Русское молчание: изба и камень - [17]

Шрифт
Интервал

Старая Россия была сожжена, семья Шестовых оседает в Европе, с 1921 года они живут во Франции, преимущественно в Париже. Шестов, никогда не занимавшийся профессорской деятельностью, по необходимости становится преподавателем в Институте славяноведения и более 15 лет, до самой смерти (1938 г.), читает курс философии в аудиториях Сорбонны. Несмотря на тяготы эмигрантского жития, можно сказать, что жизнь мыслителя в изгнании сложилась удачно. Он печатается в русских, французских, немецких журналах, книги «Толстой и Ницше», «Достоевский и Ницше» переводятся на европейские языки. Новая работа «Сыновья и пасынки времени. Декарт и Спиноза» в 1923 г. печатается в «Мегсиге de France». «Откровение смерти» и «Гефсиманская ночь (философия Паскаля)» по-французски отдельными книгами выходят в 1923–1924 годах. На русском языке они войдут в книгу «На весах Иова. Странствия по душам» (1929), пожалуй, наиболее полно выразившую миросозерцание Шестова. Постепенно он знакомится с интеллектуальной элитой Европы, которая с любопытством воспринимает его странные, ни на что не похожие вопрошания. Шестов общается с Андре Жидом, Шарлем дю Босом, вместе с Бердяевым участвует в знаменитых декадах в Понтиньи у Поля Дежардена, с Андре Мальро, Томасом Манном, Леви Брюлем, графом Кайзерлингом, Максом Шелером, Мартином Бубером и даже с Эйнштейном, а 23 апреля 1928 года на философских чтениях в Амстердаме происходит знаменательная встреча с Эдмундом Гуссерлем. С этого момента начинается дружба двух диаметрально противоположных мыслителей, идейных противников, протекавшая в постоянных спорах. «Никто никогда еще так резко не нападал на меня, как он, – позднее, представляя Шестова, говорил Гуссерль, – и отсюда пошла наша дружба». Гуссерль уговаривает Шестова прочесть неизвестного датского философа Серена Киркегора, и, сначала нехотя принимаясь за чтение, Шестов, наконец, с большим опозданием открывает своего «датского двойника».[67] Впечатление было ошеломляющим, но, будучи окончательно сложившимся мыслителем, Шестов в определенном смысле не открывает для себя ничего «нового». С одной стороны, Киркегор убеждает в правильности выбранного пути.
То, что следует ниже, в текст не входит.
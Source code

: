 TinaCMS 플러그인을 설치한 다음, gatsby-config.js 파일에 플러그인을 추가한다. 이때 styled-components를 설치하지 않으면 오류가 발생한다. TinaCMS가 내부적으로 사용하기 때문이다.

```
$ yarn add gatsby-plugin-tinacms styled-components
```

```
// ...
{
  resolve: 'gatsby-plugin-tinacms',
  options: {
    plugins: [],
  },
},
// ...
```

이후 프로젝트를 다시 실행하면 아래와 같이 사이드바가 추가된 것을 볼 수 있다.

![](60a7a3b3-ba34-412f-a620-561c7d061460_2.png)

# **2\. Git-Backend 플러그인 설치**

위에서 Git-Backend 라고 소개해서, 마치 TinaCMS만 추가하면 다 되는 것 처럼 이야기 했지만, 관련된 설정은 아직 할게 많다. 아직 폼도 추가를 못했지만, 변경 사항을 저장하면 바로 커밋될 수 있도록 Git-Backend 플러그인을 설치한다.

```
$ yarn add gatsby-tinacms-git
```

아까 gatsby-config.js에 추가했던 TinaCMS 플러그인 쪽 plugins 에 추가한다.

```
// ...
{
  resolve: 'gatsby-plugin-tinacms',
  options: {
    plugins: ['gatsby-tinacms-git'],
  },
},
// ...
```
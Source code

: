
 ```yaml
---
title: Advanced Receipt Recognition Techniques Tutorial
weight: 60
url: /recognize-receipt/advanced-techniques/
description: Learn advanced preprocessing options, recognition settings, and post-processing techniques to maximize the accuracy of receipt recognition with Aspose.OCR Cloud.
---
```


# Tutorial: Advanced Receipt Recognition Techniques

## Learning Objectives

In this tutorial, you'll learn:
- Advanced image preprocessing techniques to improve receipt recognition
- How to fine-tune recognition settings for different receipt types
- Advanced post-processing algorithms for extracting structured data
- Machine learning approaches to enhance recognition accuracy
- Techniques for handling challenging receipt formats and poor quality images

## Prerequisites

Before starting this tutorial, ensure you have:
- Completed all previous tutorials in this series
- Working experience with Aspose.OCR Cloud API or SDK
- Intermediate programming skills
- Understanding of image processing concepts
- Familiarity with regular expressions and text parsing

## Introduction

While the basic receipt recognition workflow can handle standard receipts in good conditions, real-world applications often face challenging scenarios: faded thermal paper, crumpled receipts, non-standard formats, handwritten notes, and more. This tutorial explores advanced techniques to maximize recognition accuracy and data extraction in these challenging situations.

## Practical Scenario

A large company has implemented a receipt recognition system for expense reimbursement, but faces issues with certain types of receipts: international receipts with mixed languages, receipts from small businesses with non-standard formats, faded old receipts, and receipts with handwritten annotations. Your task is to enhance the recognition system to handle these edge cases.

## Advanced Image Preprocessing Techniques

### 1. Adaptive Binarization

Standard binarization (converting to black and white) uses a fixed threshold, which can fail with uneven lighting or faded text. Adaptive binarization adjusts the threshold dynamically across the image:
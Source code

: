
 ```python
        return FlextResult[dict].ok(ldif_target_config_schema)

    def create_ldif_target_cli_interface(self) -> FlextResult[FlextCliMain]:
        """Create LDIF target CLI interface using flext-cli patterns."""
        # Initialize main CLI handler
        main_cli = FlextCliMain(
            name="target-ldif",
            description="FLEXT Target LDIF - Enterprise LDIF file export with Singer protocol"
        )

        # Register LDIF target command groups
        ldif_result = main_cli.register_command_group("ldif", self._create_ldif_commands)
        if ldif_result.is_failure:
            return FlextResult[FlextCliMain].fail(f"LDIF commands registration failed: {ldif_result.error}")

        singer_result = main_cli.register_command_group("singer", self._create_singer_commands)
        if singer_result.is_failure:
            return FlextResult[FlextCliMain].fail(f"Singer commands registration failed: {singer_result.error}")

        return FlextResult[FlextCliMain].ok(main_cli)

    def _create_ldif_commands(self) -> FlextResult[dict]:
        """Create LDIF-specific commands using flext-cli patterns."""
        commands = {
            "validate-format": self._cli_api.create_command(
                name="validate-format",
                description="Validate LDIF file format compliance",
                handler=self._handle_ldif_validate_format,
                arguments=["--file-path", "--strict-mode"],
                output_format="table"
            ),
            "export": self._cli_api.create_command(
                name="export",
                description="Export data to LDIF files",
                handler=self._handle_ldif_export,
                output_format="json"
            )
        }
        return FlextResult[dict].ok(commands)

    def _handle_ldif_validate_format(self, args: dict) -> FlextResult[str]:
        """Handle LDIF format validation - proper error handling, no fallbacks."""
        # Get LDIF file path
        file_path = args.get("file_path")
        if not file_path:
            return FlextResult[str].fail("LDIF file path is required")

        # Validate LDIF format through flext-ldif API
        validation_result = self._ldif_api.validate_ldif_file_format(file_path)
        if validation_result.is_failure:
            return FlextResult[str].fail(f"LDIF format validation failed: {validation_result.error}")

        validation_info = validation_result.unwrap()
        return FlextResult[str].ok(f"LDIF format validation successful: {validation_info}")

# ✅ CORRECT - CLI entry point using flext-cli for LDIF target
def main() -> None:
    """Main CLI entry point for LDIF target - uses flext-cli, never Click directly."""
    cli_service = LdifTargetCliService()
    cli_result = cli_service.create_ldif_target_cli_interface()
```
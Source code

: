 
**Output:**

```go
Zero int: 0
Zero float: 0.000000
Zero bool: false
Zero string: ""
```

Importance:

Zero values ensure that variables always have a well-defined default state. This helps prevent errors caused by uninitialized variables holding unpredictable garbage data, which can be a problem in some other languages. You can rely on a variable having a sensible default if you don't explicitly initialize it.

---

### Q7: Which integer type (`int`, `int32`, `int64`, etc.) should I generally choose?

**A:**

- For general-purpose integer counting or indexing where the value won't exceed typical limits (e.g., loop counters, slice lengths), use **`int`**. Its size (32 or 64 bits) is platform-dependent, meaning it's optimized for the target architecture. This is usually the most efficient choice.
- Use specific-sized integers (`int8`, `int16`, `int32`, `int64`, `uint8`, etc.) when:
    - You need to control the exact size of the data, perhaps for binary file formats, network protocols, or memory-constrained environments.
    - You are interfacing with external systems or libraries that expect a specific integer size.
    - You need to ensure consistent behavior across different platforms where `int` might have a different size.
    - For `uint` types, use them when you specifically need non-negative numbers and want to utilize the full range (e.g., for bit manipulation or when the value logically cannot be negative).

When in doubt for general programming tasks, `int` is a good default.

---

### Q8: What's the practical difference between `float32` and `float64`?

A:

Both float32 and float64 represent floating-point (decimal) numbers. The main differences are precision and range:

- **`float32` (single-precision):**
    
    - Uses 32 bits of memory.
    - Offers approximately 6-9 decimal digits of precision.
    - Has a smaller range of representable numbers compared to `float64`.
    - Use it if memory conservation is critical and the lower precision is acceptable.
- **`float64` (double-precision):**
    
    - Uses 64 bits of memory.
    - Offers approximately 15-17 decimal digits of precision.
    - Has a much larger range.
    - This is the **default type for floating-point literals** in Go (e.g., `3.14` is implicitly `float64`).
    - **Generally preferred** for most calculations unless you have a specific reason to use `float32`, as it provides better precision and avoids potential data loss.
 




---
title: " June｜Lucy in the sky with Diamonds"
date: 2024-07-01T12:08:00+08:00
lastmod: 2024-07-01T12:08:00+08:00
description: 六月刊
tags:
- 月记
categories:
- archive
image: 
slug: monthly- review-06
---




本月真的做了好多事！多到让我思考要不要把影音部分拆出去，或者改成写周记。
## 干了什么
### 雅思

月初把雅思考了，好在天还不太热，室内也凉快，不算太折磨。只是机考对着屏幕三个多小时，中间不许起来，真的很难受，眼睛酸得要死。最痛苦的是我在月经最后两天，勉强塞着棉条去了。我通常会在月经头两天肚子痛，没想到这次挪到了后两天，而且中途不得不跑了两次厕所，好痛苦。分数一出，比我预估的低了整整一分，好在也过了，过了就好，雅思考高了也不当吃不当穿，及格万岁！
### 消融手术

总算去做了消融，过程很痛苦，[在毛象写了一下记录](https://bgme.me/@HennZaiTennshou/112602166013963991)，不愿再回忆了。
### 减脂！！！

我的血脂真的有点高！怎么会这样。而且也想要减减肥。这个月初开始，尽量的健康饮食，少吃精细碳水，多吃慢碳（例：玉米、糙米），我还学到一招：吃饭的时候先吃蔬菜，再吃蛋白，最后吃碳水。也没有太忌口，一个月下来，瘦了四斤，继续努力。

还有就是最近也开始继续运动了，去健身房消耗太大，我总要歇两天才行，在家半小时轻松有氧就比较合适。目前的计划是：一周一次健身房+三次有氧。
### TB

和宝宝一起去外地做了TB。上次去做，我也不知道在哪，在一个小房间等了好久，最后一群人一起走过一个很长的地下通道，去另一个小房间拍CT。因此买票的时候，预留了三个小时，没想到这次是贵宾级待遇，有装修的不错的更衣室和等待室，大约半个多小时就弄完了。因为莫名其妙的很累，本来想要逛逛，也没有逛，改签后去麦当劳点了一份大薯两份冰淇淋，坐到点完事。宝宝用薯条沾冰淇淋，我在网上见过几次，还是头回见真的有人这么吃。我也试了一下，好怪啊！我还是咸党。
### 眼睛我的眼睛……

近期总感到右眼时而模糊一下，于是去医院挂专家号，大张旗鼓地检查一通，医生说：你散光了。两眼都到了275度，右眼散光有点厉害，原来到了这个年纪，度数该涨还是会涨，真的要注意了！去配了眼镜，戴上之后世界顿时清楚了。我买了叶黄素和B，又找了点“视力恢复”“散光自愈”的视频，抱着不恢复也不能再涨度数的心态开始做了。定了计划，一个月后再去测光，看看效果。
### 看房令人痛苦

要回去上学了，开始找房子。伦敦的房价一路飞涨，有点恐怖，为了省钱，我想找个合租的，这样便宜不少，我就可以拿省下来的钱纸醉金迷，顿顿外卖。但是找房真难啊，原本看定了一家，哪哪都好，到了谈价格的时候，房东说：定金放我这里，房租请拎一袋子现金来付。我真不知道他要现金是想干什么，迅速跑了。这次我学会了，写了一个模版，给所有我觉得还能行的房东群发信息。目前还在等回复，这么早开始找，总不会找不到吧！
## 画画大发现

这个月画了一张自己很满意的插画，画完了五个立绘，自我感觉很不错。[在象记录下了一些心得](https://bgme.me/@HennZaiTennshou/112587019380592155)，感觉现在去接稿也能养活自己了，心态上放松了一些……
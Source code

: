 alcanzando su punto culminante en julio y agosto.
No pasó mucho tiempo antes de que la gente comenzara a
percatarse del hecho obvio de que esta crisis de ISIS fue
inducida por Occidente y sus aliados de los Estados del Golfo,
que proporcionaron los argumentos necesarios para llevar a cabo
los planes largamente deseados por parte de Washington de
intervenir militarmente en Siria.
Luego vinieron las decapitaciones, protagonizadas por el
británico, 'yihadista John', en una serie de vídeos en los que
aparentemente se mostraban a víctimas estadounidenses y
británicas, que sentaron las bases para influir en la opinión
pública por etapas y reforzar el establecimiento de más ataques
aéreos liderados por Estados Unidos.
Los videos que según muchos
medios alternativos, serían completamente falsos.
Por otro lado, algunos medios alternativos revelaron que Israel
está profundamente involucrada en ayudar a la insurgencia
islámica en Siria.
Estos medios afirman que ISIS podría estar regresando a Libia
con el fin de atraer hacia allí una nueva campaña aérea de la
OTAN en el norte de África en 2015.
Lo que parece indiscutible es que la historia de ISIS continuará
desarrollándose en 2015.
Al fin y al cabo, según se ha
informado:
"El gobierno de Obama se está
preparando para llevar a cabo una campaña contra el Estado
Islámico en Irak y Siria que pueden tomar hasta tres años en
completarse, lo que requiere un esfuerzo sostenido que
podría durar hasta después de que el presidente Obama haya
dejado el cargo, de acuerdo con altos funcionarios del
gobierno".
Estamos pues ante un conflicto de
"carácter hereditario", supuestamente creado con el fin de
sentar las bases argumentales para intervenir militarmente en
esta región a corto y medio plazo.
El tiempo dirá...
С другой – он не просто читает Киркегора, он борется с ним, принимая и одновременно не принимая его как свое alter ego. Шестов пишет несколько статей об авторе «Или-или», в том числе «Киркегор – религиозный философ», а затем и целую книгу «Киркегор и экзистенциальная философия. Глас вопиющего в пустыне».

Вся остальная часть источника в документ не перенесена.